Para un pedante como yo que se vanagloriaba de haber inculcado a su hijo la afición por la lectura través de el Quijote, no deja de ser paradójico que un libro como "Manolito gafotas" resulte tan emblemático. Es verdad que alguna que otra noche dormía al pequeñajo con "Don Pijote", como el repetía con su lengua de trapo, en vez de utilizar alguno de esos otros libros cursis e insulsos que, más que estar escritos para niños parecen estarlo para idiotas. Pero qué duda cabe que fueron otros, muchos, los que le hicieron apreciar el placer de leer, por conocer historias y mundos y los que, al final, le hicieron decantarse por estudiar lenguas. Y todo ello a pesar de (o quizá a causa de) tener una mente analítica y crítica que a mí me hacía albergar esperanzas orgullosas de que continuara mi oficio científico. Y entre esos otros libros, Manolito, ahora mejor Manolo, ha desempeñado un papel importante y yo no puedo menos que estarle agradecido a ese otro chiquillo y a sus gafotas. Su voz (la de su autora Elvira Lindo) todavía permanece en mi memoria auditiva; aparecía en la radio y siempre era chispeante.

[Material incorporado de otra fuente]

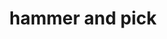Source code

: ---
layout: smileys&emotion
title: hammer and pick
emoji: hammer_and_pick
permalink: ⚒.html
image: assets/img/3moji/hammer_and_pick.png
---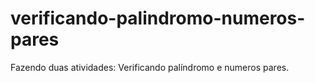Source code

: # verificando-palindromo-numeros-pares
Fazendo duas atividades: Verificando palíndromo e numeros pares.
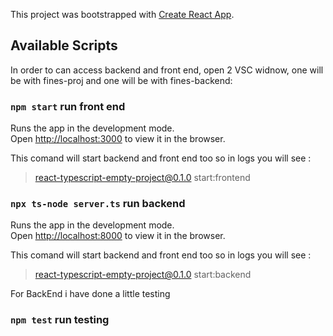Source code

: This project was bootstrapped with [Create React App](https://github.com/facebook/create-react-app).

## Available Scripts

In order to can access backend and front end, open 2 VSC widnow, one will be with fines-proj and one will be with fines-backend:

### `npm start` run front end

Runs the app in the development mode.<br />
Open [http://localhost:3000](http://localhost:3000) to view it in the browser.

This comand will start backend and front end too so in logs you will see : 
> react-typescript-empty-project@0.1.0 start:frontend

### `npx ts-node server.ts` run backend

Runs the app in the development mode.<br />
Open [http://localhost:8000](http://localhost:8000) to view it in the browser.

This comand will start backend and front end too so in logs you will see : 
> react-typescript-empty-project@0.1.0 start:backend

For BackEnd i have done a little testing
### `npm test` run testing

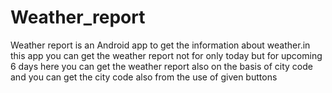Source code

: # Weather_report
Weather report is an Android app to get the information about weather.in this app you can get the weather report not for only today but for upcoming 6 days here you can get the weather report 
also on the basis of city code and you can get the city code also from the use of given buttons
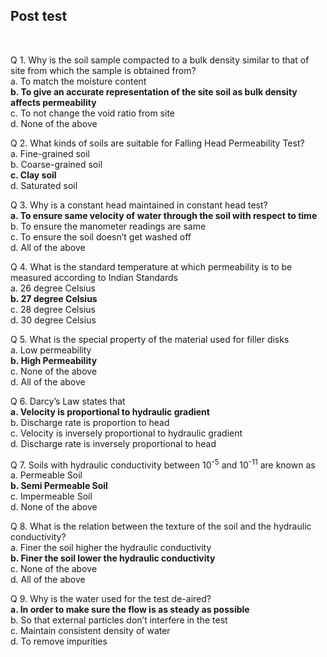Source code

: ## Post test
<br>

Q 1. Why is the soil sample compacted to a bulk density similar to that of site from which the sample is obtained from? <br>
a. To match the moisture content<br>
<b>b. To give an accurate representation of the site soil as bulk density affects permeability</b><br>
c. To not change the void ratio from site<br>
d. None of the above<br>

Q 2. What kinds of soils are suitable for Falling Head Permeability Test?<br>
a. Fine-grained soil<br>
b. Coarse-grained soil<br>
<b>c. Clay soil</b><br>
d. Saturated soil<br>

Q 3. Why is a constant head maintained in constant head test? <br>
<b>a. To ensure same velocity of water through the soil with respect to time</b><br>
b. To ensure the manometer readings are same <br>
c. To ensure the soil doesn’t get washed off<br>
d. All of the above<br>

Q 4. What is the standard temperature at which permeability is to be measured according to Indian Standards<br>
a. 26 degree Celsius<br>
<b>b. 27 degree Celsius</b><br>
c. 28 degree Celsius<br>
d. 30 degree Celsius<br>

Q 5. What is the special property of the material used for filler disks<br>
a. Low permeability <br>
<b>b. High Permeability</b><br>
c. None of the above <br>
d. All of the above<br>

Q 6. Darcy’s Law states that<br>
<b>a. Velocity is proportional to hydraulic gradient</b><br>
b. Discharge rate is proportion to head<br>
c. Velocity is inversely proportional to hydraulic gradient<br>
d. Discharge rate is inversely proportional to head<br>

Q 7. Soils with hydraulic conductivity  between 10<sup>-5</sup> and 10<sup>-11</sup> are known as <br>
a. Permeable Soil<br>
<b>b. Semi Permeable Soil</b><br>
c. Impermeable Soil<br>
d. None of the above<br>

Q 8. What is the relation between the texture of the soil and the hydraulic conductivity?
<br>
a. Finer the soil higher the hydraulic conductivity <br>
<b>b. Finer the soil lower the hydraulic conductivity</b><br>
c. None of the above<br>
d. All of the above<br>

Q 9. Why is the water used for the test de-aired?<br>
<b>a. In order to make sure the flow is as steady as possible </b><br>
b. So that external particles don’t interfere in the test<br>
c. Maintain consistent density of water<br>
d. To remove impurities<br>
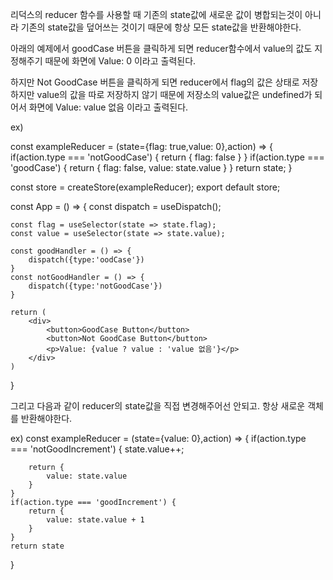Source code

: 리덕스의 reducer 함수를 사용할 때 기존의 state값에 새로운 값이 병합되는것이 아니라
기존의 state값을 덮어쓰는 것이기 때문에 항상 모든 state값을 반환해야한다.

아래의 예제에서 goodCase 버튼을 클릭하게 되면 reducer함수에서 value의 값도 지정해주기 때문에 
화면에 Value: 0 이라고 출력된다.

하지만 Not GoodCase 버튼을 클릭하게 되면 reducer에서 flag의 값은 상태로 저장하지만 value의 값을 따로 저장하지 않기
때문에 저장소의 value값은 undefined가 되어서 화면에 Value: value 없음 이라고 출력된다.

ex) 
<!-- store/index.js -->
const exampleReducer = (state={flag: true,value: 0},action) => {
    if(action.type === 'notGoodCase') {
        return {
            flag: false
        }
    }
    if(action.type === 'goodCase') {
        return {
            flag: false,
            value: state.value
        }
    }
    return state;
}

const store = createStore(exampleReducer);
export default store;

<!-- App 컴포넌트 -->
const App = () => {
    const dispatch = useDispatch();

    const flag = useSelector(state => state.flag);
    const value = useSelector(state => state.value);

    const goodHandler = () => {
        dispatch({type:'oodCase'})
    }
    const notGoodHandler = () => {
        dispatch({type:'notGoodCase'})
    }

    return (
        <div>
            <button>GoodCase Button</button>
            <button>Not GoodCase Button</button>
            <p>Value: {value ? value : 'value 없음'}</p>
        </div>
    )
}

그리고 다음과 같이 reducer의 state값을 직접 변경해주어선 안되고.
항상 새로운 객체를 반환해야한다.

ex)
const exampleReducer = (state={value: 0},action) => {
    if(action.type === 'notGoodIncrement') {
        state.value++;

        return {
            value: state.value
        }
    }
    if(action.type === 'goodIncrement') {
        return {
            value: state.value + 1
        }
    }
    return state
}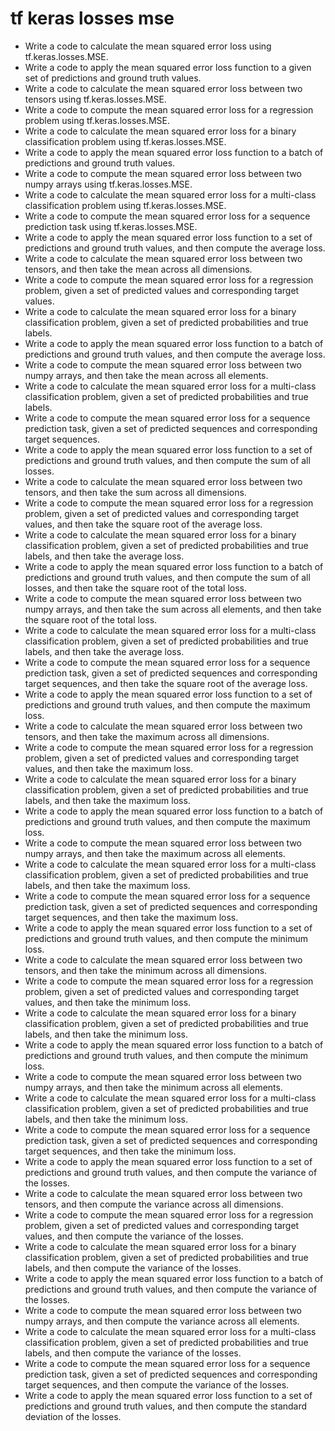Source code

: # tf keras losses mse

- Write a code to calculate the mean squared error loss using tf.keras.losses.MSE.
- Write a code to apply the mean squared error loss function to a given set of predictions and ground truth values.
- Write a code to calculate the mean squared error loss between two tensors using tf.keras.losses.MSE.
- Write a code to compute the mean squared error loss for a regression problem using tf.keras.losses.MSE.
- Write a code to calculate the mean squared error loss for a binary classification problem using tf.keras.losses.MSE.
- Write a code to apply the mean squared error loss function to a batch of predictions and ground truth values.
- Write a code to compute the mean squared error loss between two numpy arrays using tf.keras.losses.MSE.
- Write a code to calculate the mean squared error loss for a multi-class classification problem using tf.keras.losses.MSE.
- Write a code to compute the mean squared error loss for a sequence prediction task using tf.keras.losses.MSE.
- Write a code to apply the mean squared error loss function to a set of predictions and ground truth values, and then compute the average loss.
- Write a code to calculate the mean squared error loss between two tensors, and then take the mean across all dimensions.
- Write a code to compute the mean squared error loss for a regression problem, given a set of predicted values and corresponding target values.
- Write a code to calculate the mean squared error loss for a binary classification problem, given a set of predicted probabilities and true labels.
- Write a code to apply the mean squared error loss function to a batch of predictions and ground truth values, and then compute the average loss.
- Write a code to compute the mean squared error loss between two numpy arrays, and then take the mean across all elements.
- Write a code to calculate the mean squared error loss for a multi-class classification problem, given a set of predicted probabilities and true labels.
- Write a code to compute the mean squared error loss for a sequence prediction task, given a set of predicted sequences and corresponding target sequences.
- Write a code to apply the mean squared error loss function to a set of predictions and ground truth values, and then compute the sum of all losses.
- Write a code to calculate the mean squared error loss between two tensors, and then take the sum across all dimensions.
- Write a code to compute the mean squared error loss for a regression problem, given a set of predicted values and corresponding target values, and then take the square root of the average loss.
- Write a code to calculate the mean squared error loss for a binary classification problem, given a set of predicted probabilities and true labels, and then take the average loss.
- Write a code to apply the mean squared error loss function to a batch of predictions and ground truth values, and then compute the sum of all losses, and then take the square root of the total loss.
- Write a code to compute the mean squared error loss between two numpy arrays, and then take the sum across all elements, and then take the square root of the total loss.
- Write a code to calculate the mean squared error loss for a multi-class classification problem, given a set of predicted probabilities and true labels, and then take the average loss.
- Write a code to compute the mean squared error loss for a sequence prediction task, given a set of predicted sequences and corresponding target sequences, and then take the square root of the average loss.
- Write a code to apply the mean squared error loss function to a set of predictions and ground truth values, and then compute the maximum loss.
- Write a code to calculate the mean squared error loss between two tensors, and then take the maximum across all dimensions.
- Write a code to compute the mean squared error loss for a regression problem, given a set of predicted values and corresponding target values, and then take the maximum loss.
- Write a code to calculate the mean squared error loss for a binary classification problem, given a set of predicted probabilities and true labels, and then take the maximum loss.
- Write a code to apply the mean squared error loss function to a batch of predictions and ground truth values, and then compute the maximum loss.
- Write a code to compute the mean squared error loss between two numpy arrays, and then take the maximum across all elements.
- Write a code to calculate the mean squared error loss for a multi-class classification problem, given a set of predicted probabilities and true labels, and then take the maximum loss.
- Write a code to compute the mean squared error loss for a sequence prediction task, given a set of predicted sequences and corresponding target sequences, and then take the maximum loss.
- Write a code to apply the mean squared error loss function to a set of predictions and ground truth values, and then compute the minimum loss.
- Write a code to calculate the mean squared error loss between two tensors, and then take the minimum across all dimensions.
- Write a code to compute the mean squared error loss for a regression problem, given a set of predicted values and corresponding target values, and then take the minimum loss.
- Write a code to calculate the mean squared error loss for a binary classification problem, given a set of predicted probabilities and true labels, and then take the minimum loss.
- Write a code to apply the mean squared error loss function to a batch of predictions and ground truth values, and then compute the minimum loss.
- Write a code to compute the mean squared error loss between two numpy arrays, and then take the minimum across all elements.
- Write a code to calculate the mean squared error loss for a multi-class classification problem, given a set of predicted probabilities and true labels, and then take the minimum loss.
- Write a code to compute the mean squared error loss for a sequence prediction task, given a set of predicted sequences and corresponding target sequences, and then take the minimum loss.
- Write a code to apply the mean squared error loss function to a set of predictions and ground truth values, and then compute the variance of the losses.
- Write a code to calculate the mean squared error loss between two tensors, and then compute the variance across all dimensions.
- Write a code to compute the mean squared error loss for a regression problem, given a set of predicted values and corresponding target values, and then compute the variance of the losses.
- Write a code to calculate the mean squared error loss for a binary classification problem, given a set of predicted probabilities and true labels, and then compute the variance of the losses.
- Write a code to apply the mean squared error loss function to a batch of predictions and ground truth values, and then compute the variance of the losses.
- Write a code to compute the mean squared error loss between two numpy arrays, and then compute the variance across all elements.
- Write a code to calculate the mean squared error loss for a multi-class classification problem, given a set of predicted probabilities and true labels, and then compute the variance of the losses.
- Write a code to compute the mean squared error loss for a sequence prediction task, given a set of predicted sequences and corresponding target sequences, and then compute the variance of the losses.
- Write a code to apply the mean squared error loss function to a set of predictions and ground truth values, and then compute the standard deviation of the losses.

Por eso, un pedante como yo, varios de cuyos escasos tuiteos han sido para alabar las pequeñas perlas que en Twitter deja Antonio Muñoz Molina (¡cuánto las admiro!), no podía dejar pasar el anuncio de la nueva aparición de la saga en ese mismo medio. También sigo a Elvira y fue emocionante. En cuanto lo leí supe que tenía que regalárselo a Jorge (así se llama mi hijo). La ocasión apareció en el aeropuerto de Barajas, a la vuelta de un viaje a Estados Unidos. No al Nueva York que Antonio y Elvira me han hecho desear aún más con sus escritos porque, a pesar de haber visitado ese país unas cuantas veces, a pesar de haber vivido allí un año entero, nunca he pisado la ciudad fuera de sus aeropuertos. El mío era otro viaje de trabajo que como suele ser habitual relega la compra de los detalles a la familia a las horas de espera entre avión y avión. En esta ocasión no había que pensarlo: el regalo estaba claro. A Jorge le tocaba el libro. 

El regalo me fue devuelto el otro día. Sin que yo se lo sugiriera. Simplemente porque parecía la cosa más normal del mundo. Ahora que apenas coincidimos en el coche porque nuestras vidas se van volviendo más paralelas. En uno de esos pocos momentos de rotura convergente del paralelismo, mi hijo nos leyó unos cuantos párrafos del libro que tenía entre manos. No estábamos solos, pero así disfrutamos los cuatro.